Organisations in the Canterbury region of New Zealand experienced significant and repeated disruptions as a result of two major earthquakes and thousands of aftershocks
throughout 2010 and 2011. This thesis draws upon 32 case studies of organisations located in three severely damaged town centres in Canterbury to assess the influence that organisations’ place-based connections and relational networks had on their post-earthquake trajectories.
The research has four objectives: 1) to examine the ways organisations connected to their local contexts both before and after the earthquakes, 2) to explore the characteristics of the formal and informal networks organisations used to aid their response and recovery, 3) to identify the ways organisations’ connections to their local contexts and support networks influenced their ability to recover following the earthquakes, and finally, 4) to develop
approaches to assess resilience that consider these extra-organisational connections.

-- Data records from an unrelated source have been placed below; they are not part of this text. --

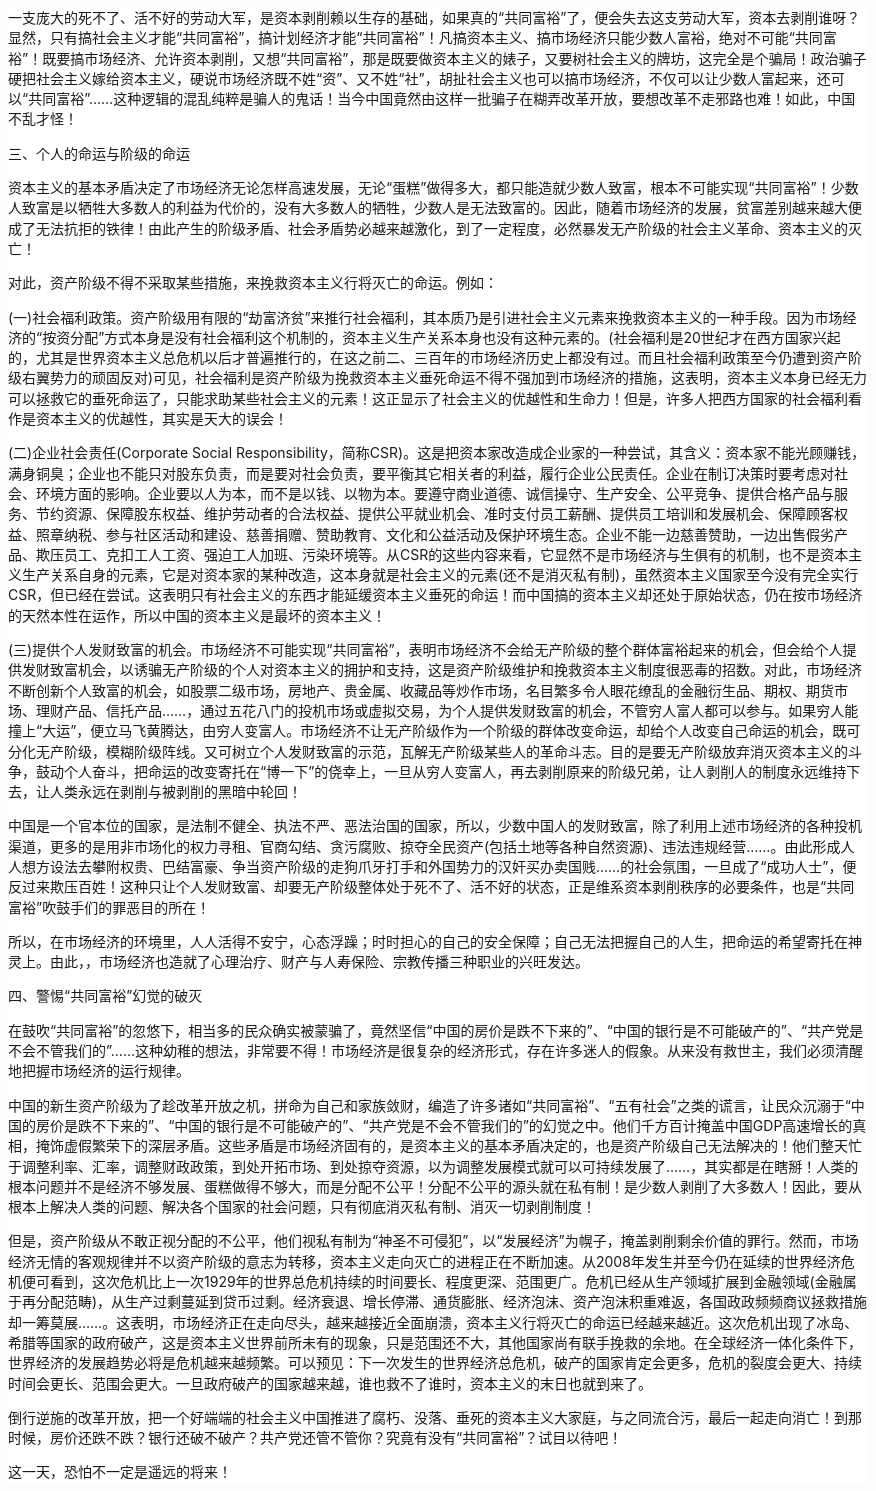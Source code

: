 一支庞大的死不了、活不好的劳动大军，是资本剥削赖以生存的基础，如果真的“共同富裕”了，便会失去这支劳动大军，资本去剥削谁呀？显然，只有搞社会主义才能“共同富裕”，搞计划经济才能“共同富裕”！凡搞资本主义、搞市场经济只能少数人富裕，绝对不可能“共同富裕”！既要搞市场经济、允许资本剥削，又想“共同富裕”，那是既要做资本主义的婊子，又要树社会主义的牌坊，这完全是个骗局！政治骗子硬把社会主义嫁给资本主义，硬说市场经济既不姓“资”、又不姓“社”，胡扯社会主义也可以搞市场经济，不仅可以让少数人富起来，还可以“共同富裕”……这种逻辑的混乱纯粹是骗人的鬼话！当今中国竟然由这样一批骗子在糊弄改革开放，要想改革不走邪路也难！如此，中国不乱才怪！

三、个人的命运与阶级的命运

资本主义的基本矛盾决定了市场经济无论怎样高速发展，无论“蛋糕”做得多大，都只能造就少数人致富，根本不可能实现“共同富裕”！少数人致富是以牺牲大多数人的利益为代价的，没有大多数人的牺牲，少数人是无法致富的。因此，随着市场经济的发展，贫富差别越来越大便成了无法抗拒的铁律！由此产生的阶级矛盾、社会矛盾势必越来越激化，到了一定程度，必然暴发无产阶级的社会主义革命、资本主义的灭亡！

对此，资产阶级不得不采取某些措施，来挽救资本主义行将灭亡的命运。例如：

(一)社会福利政策。资产阶级用有限的“劫富济贫”来推行社会福利，其本质乃是引进社会主义元素来挽救资本主义的一种手段。因为市场经济的“按资分配”方式本身是没有社会福利这个机制的，资本主义生产关系本身也没有这种元素的。(社会福利是20世纪才在西方国家兴起的，尤其是世界资本主义总危机以后才普遍推行的，在这之前二、三百年的市场经济历史上都没有过。而且社会福利政策至今仍遭到资产阶级右翼势力的顽固反对)可见，社会福利是资产阶级为挽救资本主义垂死命运不得不强加到市场经济的措施，这表明，资本主义本身已经无力可以拯救它的垂死命运了，只能求助某些社会主义的元素！这正显示了社会主义的优越性和生命力！但是，许多人把西方国家的社会福利看作是资本主义的优越性，其实是天大的误会！

(二)企业社会责任(Corporate Social Responsibility，简称CSR)。这是把资本家改造成企业家的一种尝试，其含义：资本家不能光顾赚钱，满身铜臭；企业也不能只对股东负责，而是要对社会负责，要平衡其它相关者的利益，履行企业公民责任。企业在制订决策时要考虑对社会、环境方面的影响。企业要以人为本，而不是以钱、以物为本。要遵守商业道德、诚信操守、生产安全、公平竞争、提供合格产品与服务、节约资源、保障股东权益、维护劳动者的合法权益、提供公平就业机会、准时支付员工薪酬、提供员工培训和发展机会、保障顾客权益、照章纳税、参与社区活动和建设、慈善捐赠、赞助教育、文化和公益活动及保护环境生态。企业不能一边慈善赞助，一边出售假劣产品、欺压员工、克扣工人工资、强迫工人加班、污染环境等。从CSR的这些内容来看，它显然不是市场经济与生俱有的机制，也不是资本主义生产关系自身的元素，它是对资本家的某种改造，这本身就是社会主义的元素(还不是消灭私有制)，虽然资本主义国家至今没有完全实行CSR，但已经在尝试。这表明只有社会主义的东西才能延缓资本主义垂死的命运！而中国搞的资本主义却还处于原始状态，仍在按市场经济的天然本性在运作，所以中国的资本主义是最坏的资本主义！

(三)提供个人发财致富的机会。市场经济不可能实现“共同富裕”，表明市场经济不会给无产阶级的整个群体富裕起来的机会，但会给个人提供发财致富机会，以诱骗无产阶级的个人对资本主义的拥护和支持，这是资产阶级维护和挽救资本主义制度很恶毒的招数。对此，市场经济不断创新个人致富的机会，如股票二级市场，房地产、贵金属、收藏品等炒作市场，名目繁多令人眼花缭乱的金融衍生品、期权、期货市场、理财产品、信托产品……，通过五花八门的投机市场或虚拟交易，为个人提供发财致富的机会，不管穷人富人都可以参与。如果穷人能撞上“大运”，便立马飞黄腾达，由穷人变富人。市场经济不让无产阶级作为一个阶级的群体改变命运，却给个人改变自己命运的机会，既可分化无产阶级，模糊阶级阵线。又可树立个人发财致富的示范，瓦解无产阶级某些人的革命斗志。目的是要无产阶级放弃消灭资本主义的斗争，鼓动个人奋斗，把命运的改变寄托在“博一下”的侥幸上，一旦从穷人变富人，再去剥削原来的阶级兄弟，让人剥削人的制度永远维持下去，让人类永远在剥削与被剥削的黑暗中轮回！

中国是一个官本位的国家，是法制不健全、执法不严、恶法治国的国家，所以，少数中国人的发财致富，除了利用上述市场经济的各种投机渠道，更多的是用非市场化的权力寻租、官商勾结、贪污腐败、掠夺全民资产(包括土地等各种自然资源)、违法违规经营……。由此形成人人想方设法去攀附权贵、巴结富豪、争当资产阶级的走狗爪牙打手和外国势力的汉奸买办卖国贱……的社会氛围，一旦成了“成功人士”，便反过来欺压百姓！这种只让个人发财致富、却要无产阶级整体处于死不了、活不好的状态，正是维系资本剥削秩序的必要条件，也是“共同富裕”吹鼓手们的罪恶目的所在！

所以，在市场经济的环境里，人人活得不安宁，心态浮躁；时时担心的自己的安全保障；自己无法把握自己的人生，把命运的希望寄托在神灵上。由此，，市场经济也造就了心理治疗、财产与人寿保险、宗教传播三种职业的兴旺发达。

四、警惕“共同富裕”幻觉的破灭

在鼓吹“共同富裕”的忽悠下，相当多的民众确实被蒙骗了，竟然坚信“中国的房价是跌不下来的”、“中国的银行是不可能破产的”、“共产党是不会不管我们的”……这种幼稚的想法，非常要不得！市场经济是很复杂的经济形式，存在许多迷人的假象。从来没有救世主，我们必须清醒地把握市场经济的运行规律。

中国的新生资产阶级为了趁改革开放之机，拼命为自己和家族敛财，编造了许多诸如“共同富裕”、“五有社会”之类的谎言，让民众沉溺于“中国的房价是跌不下来的”、“中国的银行是不可能破产的”、“共产党是不会不管我们的”的幻觉之中。他们千方百计掩盖中国GDP高速增长的真相，掩饰虚假繁荣下的深层矛盾。这些矛盾是市场经济固有的，是资本主义的基本矛盾决定的，也是资产阶级自己无法解决的！他们整天忙于调整利率、汇率，调整财政政策，到处开拓市场、到处掠夺资源，以为调整发展模式就可以可持续发展了……，其实都是在瞎掰！人类的根本问题并不是经济不够发展、蛋糕做得不够大，而是分配不公平！分配不公平的源头就在私有制！是少数人剥削了大多数人！因此，要从根本上解决人类的问题、解决各个国家的社会问题，只有彻底消灭私有制、消灭一切剥削制度！

但是，资产阶级从不敢正视分配的不公平，他们视私有制为“神圣不可侵犯”，以“发展经济”为幌子，掩盖剥削剩余价值的罪行。然而，市场经济无情的客观规律并不以资产阶级的意志为转移，资本主义走向灭亡的进程正在不断加速。从2008年发生并至今仍在延续的世界经济危机便可看到，这次危机比上一次1929年的世界总危机持续的时间要长、程度更深、范围更广。危机已经从生产领域扩展到金融领域(金融属于再分配范畴)，从生产过剩蔓延到贷币过剩。经济衰退、增长停滞、通货膨胀、经济泡沫、资产泡沫积重难返，各国政政频频商议拯救措施却一筹莫展……。这表明，市场经济正在走向尽头，越来越接近全面崩溃，资本主义行将灭亡的命运已经越来越近。这次危机出现了冰岛、希腊等国家的政府破产，这是资本主义世界前所未有的现象，只是范围还不大，其他国家尚有联手挽救的余地。在全球经济一体化条件下，世界经济的发展趋势必将是危机越来越频繁。可以预见：下一次发生的世界经济总危机，破产的国家肯定会更多，危机的裂度会更大、持续时间会更长、范围会更大。一旦政府破产的国家越来越，谁也救不了谁时，资本主义的末日也就到来了。

倒行逆施的改革开放，把一个好端端的社会主义中国推进了腐朽、没落、垂死的资本主义大家庭，与之同流合污，最后一起走向消亡！到那时候，房价还跌不跌？银行还破不破产？共产党还管不管你？究竟有没有“共同富裕”？试目以待吧！

这一天，恐怕不一定是遥远的将来！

The thesis contests the fiction that organisations recover and adapt independently from their contexts following disasters. Although organisations have a set of internal
capacities that enable their post-disaster recovery, they are embedded within external structures that constrain and enable their adaptive options following a disaster. An approach which considers organisations’ contexts and networks as potential sources of organisational
resilience has both conceptual and practical value. Refining our understanding of the influence of extra-organisational connections can improve our ability to explain variability in
organisational outcomes following disasters and foster new ways to develop and manage organisational resilience.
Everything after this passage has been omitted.